Start Your Day Early
Beginning your hike earlier provides many advantages. The light is better for photos, birds and wildlife are more active, and thunderstorms occur most often in the afternoon. More importantly, you’ll have an extra buffer before dark for sorting things out if something goes wrong.
If hiking in bear country, be extra vigilant at dawn and dusk when they’re most active. Surprising a sleepy bear is always a bad idea.
Know What to Do in Bad Weather
Checking the forecast is prudent, but Mother Nature can quickly change things up. Brief thunderstorms can turn trails into slippery washouts. Easy stream crossings often become hazardous, and strong wind can cause large branches to fall.
If you hear thunder while hiking, even if the sky is still blue, you should turn around immediately or head for the nearest shelter—ideally, a fully enclosed building or a car. If there is no nearby shelter, head for low ground and avoid tall objects like trees, and crouch down (don’t lie) on the ground.

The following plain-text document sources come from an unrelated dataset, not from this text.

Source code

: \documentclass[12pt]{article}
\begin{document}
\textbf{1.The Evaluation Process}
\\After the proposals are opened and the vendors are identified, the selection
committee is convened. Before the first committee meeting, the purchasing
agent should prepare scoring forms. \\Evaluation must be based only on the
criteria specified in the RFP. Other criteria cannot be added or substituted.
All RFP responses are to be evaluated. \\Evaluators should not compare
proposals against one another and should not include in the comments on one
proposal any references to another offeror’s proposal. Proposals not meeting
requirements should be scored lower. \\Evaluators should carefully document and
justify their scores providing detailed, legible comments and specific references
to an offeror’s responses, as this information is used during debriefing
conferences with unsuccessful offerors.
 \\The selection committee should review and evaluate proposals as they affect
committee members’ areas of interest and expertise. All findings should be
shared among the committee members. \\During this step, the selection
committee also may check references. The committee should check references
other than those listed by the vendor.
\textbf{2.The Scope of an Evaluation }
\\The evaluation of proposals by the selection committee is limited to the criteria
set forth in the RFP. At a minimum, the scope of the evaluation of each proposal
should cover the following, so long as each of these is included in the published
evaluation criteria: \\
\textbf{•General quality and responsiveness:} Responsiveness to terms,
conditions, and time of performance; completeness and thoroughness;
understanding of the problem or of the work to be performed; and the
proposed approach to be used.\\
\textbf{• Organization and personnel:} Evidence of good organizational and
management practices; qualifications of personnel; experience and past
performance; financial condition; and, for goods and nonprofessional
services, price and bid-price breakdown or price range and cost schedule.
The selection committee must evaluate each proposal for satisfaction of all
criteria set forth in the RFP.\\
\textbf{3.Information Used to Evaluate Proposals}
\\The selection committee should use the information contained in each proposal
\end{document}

Hypothermia may seem like only a winter problem, but getting “hiker’s hypothermia,” as it is known, is possible even in 50 degrees Fahrenheit.
Experienced hikers know the adage “cotton kills.” Becoming wet, either by rain or sweat, while wearing the wrong clothing can cause a quick drop in body heat. The condition is often exasperated by exertion, fatigue, and dehydration—things hikers face. Fortunately, hypothermia is easily preventable:
- Dress in layers to better control your temperature
- Choose moisture-wicking layers over cotton and denim
- Don’t push for a windy summit if you’re already wet and cold
Carry a Whistle
A whistle takes up little room, and should you need help, the sound will carry much farther than your voice. Blow your whistle in bursts of three (SOS) to indicate you have an emergency. Keep it handy in a pocket or on a lanyard, not buried in backpack!
Don’t Wear Headphones While Hiking
A lot of people enjoy music on a long hike, but eliminating one of your most important senses comes with a cost. Not only will you miss the birdsong, nature often warns with sounds, giving us enough time to respond. You need to hear that irritated bear’s snort, rattlesnake’s rattle, or falling branch’s sharp crack!
Music is nice, but wait until you’re on your way to enjoy that celebratory beverage at the end of a safe hike.